En tanto, el Gobierno se mostró disconforme no sólo por el fallo –que dejaría en libertad a 874 presos– sino porque este resulta impracticable, desde el punto de vista de los recursos materiales y humanos con los que el Estado cuenta para hacerse cargo de la seguridad.
Discusión entre poderes Tras haber sido recibidos por jueces que no avalaban el proyecto –al menos no directamente, rubricándolo–, los funcionarios del Ejecutivo brindaron una conferencia de prensa, pero sin Cornejo. La que habló fue la vicegobernadora, Laura Montero, quien aseguró: “Estamos muy disconformes con que los magistrados que firmaron el fallo no estén aquí. Nos parecía una buena instancia de negociación. Nosotros queremos que el fallo se revea”. Agregó que esta determinación excede ampliamente la protección de los derechos de los presos que están sin condena y avanza sobre la legislación vigente, al introducir cuestionados plazos de ejecución de 48 horas (24 para que el fiscal presente las pruebas necesarias para mantener preso a un implicado y 24 más para que el juez decida qué hacer con él, sin dejarlo en libertad o dictar la prisión preventiva).También subrayó que el fallo señala una debilidad del sistema, al mostrar que existen situaciones que no se pueden resolver vía judicial en los tiempos que marca la acordada de la Suprema Corte.En conclusión, la relación entre poderes quedó más tirante aún de lo que estaba antes del encuentro. Tan así es que Cornejo y los pocos magistrados presentes se retiraron antes de las consultas periodísticas al respecto.
Respuesta directa Los supremos no salieron nunca de sus despachos, pero el mensaje de la Corte llegó de la mano de los dichos de Montero. La Suprema Corte convocó para este miércoles a las 9 a una audiencia con el procurador general y los representantes del Ministerio Público Fiscal, los jueces de la Cámara de Apelaciones en lo Criminal y los magistrados de Garantías y de Instrucción para establecer las pautas de implementación de la sentencia referida al hábeas corpus colectivo en favor de la ONG Xumek.
Alertan sobre el peligro de "la puerta giratoria" “Corremos el riesgo de que los delincuentes entren por una puerta y salgan por la otra”.Así se pronunció el nuevo subsecretario de Justicia y Relaciones Institucionales, Marcelo D’Agostino, en referencia al polémico fallo de la Suprema Corte que favorece la situación de los detenidos en Mendoza. “Lo que no hace el informe es discriminar varias cuestiones.
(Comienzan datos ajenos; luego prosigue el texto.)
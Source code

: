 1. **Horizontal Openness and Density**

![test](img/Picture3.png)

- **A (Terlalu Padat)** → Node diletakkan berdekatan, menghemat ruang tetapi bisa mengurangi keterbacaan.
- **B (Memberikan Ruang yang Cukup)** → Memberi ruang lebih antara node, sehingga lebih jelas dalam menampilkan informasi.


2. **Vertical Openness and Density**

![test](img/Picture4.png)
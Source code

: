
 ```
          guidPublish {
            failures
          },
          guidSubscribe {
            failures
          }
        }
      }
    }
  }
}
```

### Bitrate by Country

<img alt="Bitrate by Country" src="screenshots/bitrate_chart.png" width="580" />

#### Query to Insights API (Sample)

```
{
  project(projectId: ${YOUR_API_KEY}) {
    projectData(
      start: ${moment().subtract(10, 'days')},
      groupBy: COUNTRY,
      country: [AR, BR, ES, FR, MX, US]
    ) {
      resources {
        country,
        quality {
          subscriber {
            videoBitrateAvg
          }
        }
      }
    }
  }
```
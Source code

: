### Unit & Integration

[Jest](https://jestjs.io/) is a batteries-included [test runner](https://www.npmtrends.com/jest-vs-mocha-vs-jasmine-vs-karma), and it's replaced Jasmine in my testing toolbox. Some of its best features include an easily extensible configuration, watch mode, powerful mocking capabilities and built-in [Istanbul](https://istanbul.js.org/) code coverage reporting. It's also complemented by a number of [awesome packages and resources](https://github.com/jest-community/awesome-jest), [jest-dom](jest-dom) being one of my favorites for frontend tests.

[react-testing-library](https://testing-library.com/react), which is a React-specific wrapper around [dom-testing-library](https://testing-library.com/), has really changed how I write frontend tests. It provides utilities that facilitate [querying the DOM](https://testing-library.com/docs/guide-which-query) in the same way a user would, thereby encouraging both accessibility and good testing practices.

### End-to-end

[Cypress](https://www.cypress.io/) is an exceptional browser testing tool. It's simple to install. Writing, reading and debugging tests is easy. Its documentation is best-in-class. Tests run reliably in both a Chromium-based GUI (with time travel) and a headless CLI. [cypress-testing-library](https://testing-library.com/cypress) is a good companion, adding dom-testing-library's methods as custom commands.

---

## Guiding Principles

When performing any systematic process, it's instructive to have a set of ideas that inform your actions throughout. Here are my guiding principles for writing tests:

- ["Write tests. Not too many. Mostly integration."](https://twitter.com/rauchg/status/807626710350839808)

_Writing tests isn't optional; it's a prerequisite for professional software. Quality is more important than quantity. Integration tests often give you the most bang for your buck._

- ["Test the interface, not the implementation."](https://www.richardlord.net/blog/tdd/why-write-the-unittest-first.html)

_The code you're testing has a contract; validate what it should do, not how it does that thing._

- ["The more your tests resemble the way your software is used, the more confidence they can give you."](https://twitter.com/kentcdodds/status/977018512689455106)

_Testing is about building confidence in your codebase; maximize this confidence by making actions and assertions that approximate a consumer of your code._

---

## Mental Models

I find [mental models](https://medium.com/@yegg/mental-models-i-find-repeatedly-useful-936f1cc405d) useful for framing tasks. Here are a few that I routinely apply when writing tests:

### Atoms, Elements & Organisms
Por ejemplo, si esas personas están detenidas por causas federales o provinciales. Tampoco discrimina si están bajo la órbita del nuevo Código Procesal Penal o del viejo”, subrayó el funcionario en referencia a las falencias técnicas de la resolución de la Corte.
Lo más cuestionado ►Los límites que le coloca a la prisión preventiva, casi dejándola sin posibilidades de aplicación, según aseguran los críticos.►La medida que indica que el fiscal debe advertir al juez de Garantías de cada detención, en un plazo no mayor a las 24 horas. Y sólo un día más tendrá el juez para decidir si lo deja detenido o lo libera.►La prisión preventiva debe dictarse dentro de un plazo de 10 días posteriores a la imputación o de 6 días desde la detención o la indagatoria. El fallo advierte sobre otras posibilidades de detención, como la prisión domiciliaria. Sin embargo, no tiene en cuenta la falta de control que existe en cuanto a quienes cumplen una condena en sus casas.